ACTIVITY:
If a picture appears, leave it out, and reproduce exactly the lines from the start of the listing below through the one bearing "CS441 Assignment 2 - Multi-screen App".

DATA SHOWN:
--- START ---

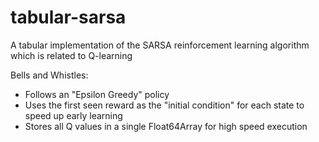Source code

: # tabular-sarsa
A tabular implementation of the SARSA reinforcement learning algorithm which is related to Q-learning

Bells and Whistles:
- Follows an "Epsilon Greedy" policy
- Uses the first seen reward as the "initial condition" for each state to speed up early learning
- Stores all Q values in a single Float64Array for high speed execution
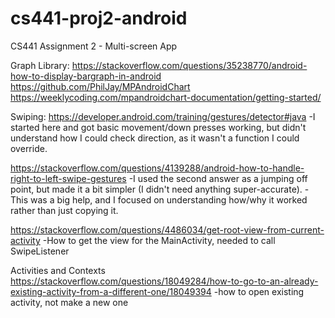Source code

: # cs441-proj2-android
CS441 Assignment 2 - Multi-screen App

Graph Library:
https://stackoverflow.com/questions/35238770/android-how-to-display-bargraph-in-android
https://github.com/PhilJay/MPAndroidChart
https://weeklycoding.com/mpandroidchart-documentation/getting-started/

Swiping:
https://developer.android.com/training/gestures/detector#java
-I started here and got basic movement/down presses working, but didn't understand how I could check direction, 
as it wasn't a function I could override.

https://stackoverflow.com/questions/4139288/android-how-to-handle-right-to-left-swipe-gestures
-I used the second answer as a jumping off point, but made it a bit simpler (I didn't need anything super-accurate).
-This was a big help, and I focused on understanding how/why it worked rather than just copying it.

https://stackoverflow.com/questions/4486034/get-root-view-from-current-activity
-How to get the view for the MainActivity, needed to call SwipeListener

Activities and Contexts
https://stackoverflow.com/questions/18049284/how-to-go-to-an-already-existing-activity-from-a-different-one/18049394
-how to open existing activity, not make a new one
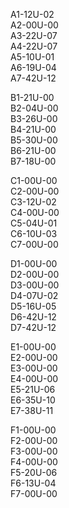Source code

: A1-12U-02  
A2-00U-00   
A3-22U-07  
A4-22U-07  
A5-10U-01  
A6-19U-04  
A7-42U-12  
  
B1-21U-00  
B2-04U-00  
B3-26U-00  
B4-21U-00  
B5-30U-00  
B6-21U-00  
B7-18U-00 
  
C1-00U-00  
C2-00U-00  
C3-12U-02  
C4-00U-00  
C5-04U-01  
C6-10U-03  
C7-00U-00 
 
D1-00U-00  
D2-00U-00  
D3-00U-00  
D4-07U-02  
D5-16U-05  
D6-42U-12  
D7-42U-12 
  
E1-00U-00  
E2-00U-00  
E3-00U-00  
E4-00U-00  
E5-21U-06  
E6-35U-10  
E7-38U-11 
  
F1-00U-00  
F2-00U-00  
F3-00U-00  
F4-00U-00  
F5-20U-06  
F6-13U-04  
F7-00U-00 
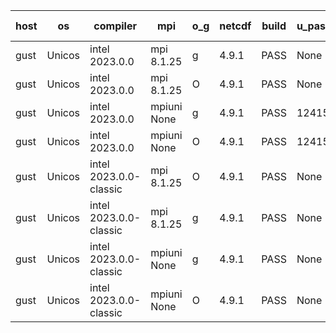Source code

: 

| host     | os       | compiler                              | mpi                      | o_g        | netcdf        | build       | u_pass          | u_fail          | s_pass            | s_fail            | e_pass             | e_fail             | nuopc_pass       | nuopc_fail       | artifacts link          |
|----------|----------|---------------------------------------|--------------------------|------------|---------------|-------------|-----------------|-----------------|-------------------|-------------------|--------------------|--------------------|------------------|------------------|-------------------------|
| gust | Unicos | intel 2023.0.0 | mpi 8.1.25  | g | 4.9.1  | PASS | None | None | None | None | None | None | None | None | <a href="https://github.com/esmf-org/esmf-test-artifacts/tree/1dac4912ff42e2b1a4a1f3a286436d72f2bc49d8/feature_array_slicing_shared/intel/2023.0.0/g/mpi/8.1.25" target="_blank">1dac491</a> | 
| gust | Unicos | intel 2023.0.0 | mpi 8.1.25  | O | 4.9.1  | PASS | None | None | None | None | None | None | None | None | <a href="https://github.com/esmf-org/esmf-test-artifacts/tree/d30afc246f490b56c51ba43b0572cdf18ac878d3/feature_array_slicing_shared/intel/2023.0.0/O/mpi/8.1.25" target="_blank">d30afc2</a> | 
| gust | Unicos | intel 2023.0.0 | mpiuni None  | g | 4.9.1  | PASS | 12415 | 0 | 8 | 0 | 44 | 0 | None | None | <a href="https://github.com/esmf-org/esmf-test-artifacts/tree/6fdd1f72f38e82136f97995357f3d7ca78ff37b9/feature_array_slicing_shared/intel/2023.0.0/g/mpiuni/None" target="_blank">6fdd1f7</a> | 
| gust | Unicos | intel 2023.0.0 | mpiuni None  | O | 4.9.1  | PASS | 12415 | 0 | 8 | 0 | 44 | 0 | None | None | <a href="https://github.com/esmf-org/esmf-test-artifacts/tree/4271fcbcee96e43f17b62acf8a410e77530f6f80/feature_array_slicing_shared/intel/2023.0.0/O/mpiuni/None" target="_blank">4271fcb</a> | 
| gust | Unicos | intel 2023.0.0-classic | mpi 8.1.25  | O | 4.9.1  | PASS | None | None | None | None | None | None | None | None | <a href="https://github.com/esmf-org/esmf-test-artifacts/tree/97ebba297b6e5955b339352aaad3b9980894e2df/feature_array_slicing_shared/intel/2023.0.0-classic/O/mpi/8.1.25" target="_blank">97ebba2</a> | 
| gust | Unicos | intel 2023.0.0-classic | mpi 8.1.25  | g | 4.9.1  | PASS | None | None | None | None | None | None | None | None | <a href="https://github.com/esmf-org/esmf-test-artifacts/tree/f1c9489155d6fe0553914ff9c47099d8412a54b1/feature_array_slicing_shared/intel/2023.0.0-classic/g/mpi/8.1.25" target="_blank">f1c9489</a> | 
| gust | Unicos | intel 2023.0.0-classic | mpiuni None  | g | 4.9.1  | PASS | None | None | None | None | None | None | None | None | <a href="https://github.com/esmf-org/esmf-test-artifacts/tree/22781aba2cb0228a10eb14186665e6284495631f/feature_array_slicing_shared/intel/2023.0.0-classic/g/mpiuni/None" target="_blank">22781ab</a> | 
| gust | Unicos | intel 2023.0.0-classic | mpiuni None  | O | 4.9.1  | PASS | None | None | None | None | None | None | None | None | <a href="https://github.com/esmf-org/esmf-test-artifacts/tree/bfeda7f964698107b67e3f23e9cc5ab457b3445e/feature_array_slicing_shared/intel/2023.0.0-classic/O/mpiuni/None" target="_blank">bfeda7f</a> | 
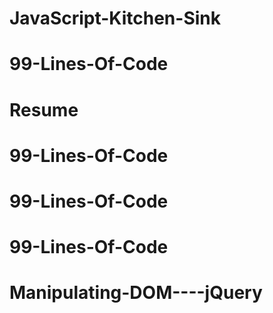 # JavaScript-Kitchen-Sink
# 99-Lines-Of-Code
# Resume
# 99-Lines-Of-Code
# 99-Lines-Of-Code
# 99-Lines-Of-Code
# Manipulating-DOM----jQuery
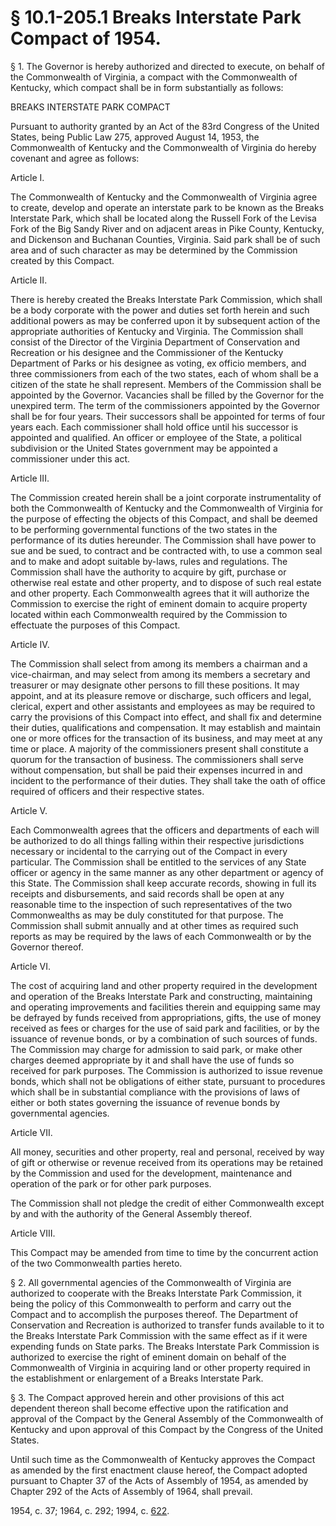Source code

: # § 10.1-205.1 Breaks Interstate Park Compact of 1954.

<p>§ 1. The Governor is hereby authorized and directed to execute, on behalf of the Commonwealth of Virginia, a compact with the Commonwealth of Kentucky, which compact shall be in form substantially as follows:</p><p>BREAKS INTERSTATE PARK COMPACT</p><p>Pursuant to authority granted by an Act of the 83rd Congress of the United States, being Public Law 275, approved August 14, 1953, the Commonwealth of Kentucky and the Commonwealth of Virginia do hereby covenant and agree as follows:</p><p>Article I.<br></p><p>The Commonwealth of Kentucky and the Commonwealth of Virginia agree to create, develop and operate an interstate park to be known as the Breaks Interstate Park, which shall be located along the Russell Fork of the Levisa Fork of the Big Sandy River and on adjacent areas in Pike County, Kentucky, and Dickenson and Buchanan Counties, Virginia. Said park shall be of such area and of such character as may be determined by the Commission created by this Compact.<br></p><p>Article II.<br></p><p>There is hereby created the Breaks Interstate Park Commission, which shall be a body corporate with the power and duties set forth herein and such additional powers as may be conferred upon it by subsequent action of the appropriate authorities of Kentucky and Virginia. The Commission shall consist of the Director of the Virginia Department of Conservation and Recreation or his designee and the Commissioner of the Kentucky Department of Parks or his designee as voting, ex officio members, and three commissioners from each of the two states, each of whom shall be a citizen of the state he shall represent. Members of the Commission shall be appointed by the Governor. Vacancies shall be filled by the Governor for the unexpired term. The term of the commissioners appointed by the Governor shall be for four years. Their successors shall be appointed for terms of four years each. Each commissioner shall hold office until his successor is appointed and qualified. An officer or employee of the State, a political subdivision or the United States government may be appointed a commissioner under this act.<br></p><p>Article III.<br></p><p>The Commission created herein shall be a joint corporate instrumentality of both the Commonwealth of Kentucky and the Commonwealth of Virginia for the purpose of effecting the objects of this Compact, and shall be deemed to be performing governmental functions of the two states in the performance of its duties hereunder. The Commission shall have power to sue and be sued, to contract and be contracted with, to use a common seal and to make and adopt suitable by-laws, rules and regulations. The Commission shall have the authority to acquire by gift, purchase or otherwise real estate and other property, and to dispose of such real estate and other property. Each Commonwealth agrees that it will authorize the Commission to exercise the right of eminent domain to acquire property located within each Commonwealth required by the Commission to effectuate the purposes of this Compact.<br></p><p>Article IV.<br></p><p>The Commission shall select from among its members a chairman and a vice-chairman, and may select from among its members a secretary and treasurer or may designate other persons to fill these positions. It may appoint, and at its pleasure remove or discharge, such officers and legal, clerical, expert and other assistants and employees as may be required to carry the provisions of this Compact into effect, and shall fix and determine their duties, qualifications and compensation. It may establish and maintain one or more offices for the transaction of its business, and may meet at any time or place. A majority of the commissioners present shall constitute a quorum for the transaction of business. The commissioners shall serve without compensation, but shall be paid their expenses incurred in and incident to the performance of their duties. They shall take the oath of office required of officers and their respective states.<br></p><p>Article V.<br></p><p>Each Commonwealth agrees that the officers and departments of each will be authorized to do all things falling within their respective jurisdictions necessary or incidental to the carrying out of the Compact in every particular. The Commission shall be entitled to the services of any State officer or agency in the same manner as any other department or agency of this State. The Commission shall keep accurate records, showing in full its receipts and disbursements, and said records shall be open at any reasonable time to the inspection of such representatives of the two Commonwealths as may be duly constituted for that purpose. The Commission shall submit annually and at other times as required such reports as may be required by the laws of each Commonwealth or by the Governor thereof.<br></p><p>Article VI.<br></p><p>The cost of acquiring land and other property required in the development and operation of the Breaks Interstate Park and constructing, maintaining and operating improvements and facilities therein and equipping same may be defrayed by funds received from appropriations, gifts, the use of money received as fees or charges for the use of said park and facilities, or by the issuance of revenue bonds, or by a combination of such sources of funds. The Commission may charge for admission to said park, or make other charges deemed appropriate by it and shall have the use of funds so received for park purposes. The Commission is authorized to issue revenue bonds, which shall not be obligations of either state, pursuant to procedures which shall be in substantial compliance with the provisions of laws of either or both states governing the issuance of revenue bonds by governmental agencies.<br></p><p>Article VII.<br></p><p>All money, securities and other property, real and personal, received by way of gift or otherwise or revenue received from its operations may be retained by the Commission and used for the development, maintenance and operation of the park or for other park purposes.<br></p><p>The Commission shall not pledge the credit of either Commonwealth except by and with the authority of the General Assembly thereof.<br></p><p>Article VIII.<br></p><p>This Compact may be amended from time to time by the concurrent action of the two Commonwealth parties hereto.<br></p><p>§ 2. All governmental agencies of the Commonwealth of Virginia are authorized to cooperate with the Breaks Interstate Park Commission, it being the policy of this Commonwealth to perform and carry out the Compact and to accomplish the purposes thereof. The Department of Conservation and Recreation is authorized to transfer funds available to it to the Breaks Interstate Park Commission with the same effect as if it were expending funds on State parks. The Breaks Interstate Park Commission is authorized to exercise the right of eminent domain on behalf of the Commonwealth of Virginia in acquiring land or other property required in the establishment or enlargement of a Breaks Interstate Park.<br></p><p>§ 3. The Compact approved herein and other provisions of this act dependent thereon shall become effective upon the ratification and approval of the Compact by the General Assembly of the Commonwealth of Kentucky and upon approval of this Compact by the Congress of the United States.<br></p><p>Until such time as the Commonwealth of Kentucky approves the Compact as amended by the first enactment clause hereof, the Compact adopted pursuant to Chapter 37 of the Acts of Assembly of 1954, as amended by Chapter 292 of the Acts of Assembly of 1964, shall prevail.</p><p>1954, c. 37; 1964, c. 292; 1994, c. <a href='http://lis.virginia.gov/cgi-bin/legp604.exe?941+ful+CHAP0622'>622</a>.<br></p>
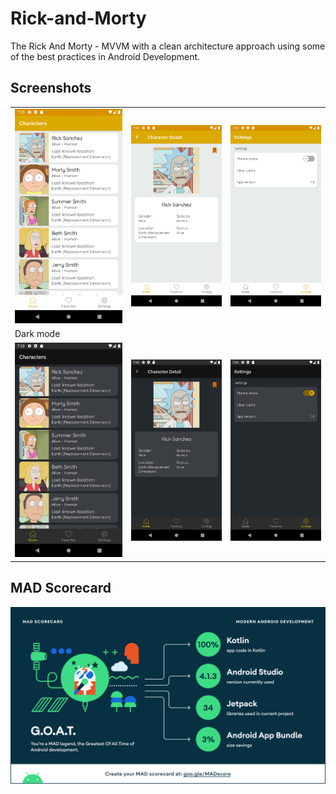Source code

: # Rick-and-Morty
The Rick And Morty - MVVM with a clean architecture approach using some of the best practices in Android Development.

## Screenshots
| | | |
|--|--|--|
| <img alt="List" src="art/light_list.png">| <img alt="Detail" src="art/light_detail.png">| <img alt="Settings" src="art/light_settings.png">| 
|Dark mode| | |
| <img alt="List" src="art/dark_list.png">| <img alt="Detail" src="art/dark_detail.png">| <img alt="Settings" src="art/dark_settings.png">| 

## MAD Scorecard
[<img src="art/mad_scorecard.png">](https://madscorecard.withgoogle.com/scorecards/1519405986/)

--- END ---

ANSWER BOX:
Source code

: # tabular-sarsa
A tabular implementation of the SARSA reinforcement learning algorithm which is related to Q-learning

Bells and Whistles:
- Follows an "Epsilon Greedy" policy
- Uses the first seen reward as the "initial condition" for each state to speed up early learning
- Stores all Q values in a single Float64Array for high speed execution
Source code

: # cs441-proj2-android
CS441 Assignment 2 - Multi-screen App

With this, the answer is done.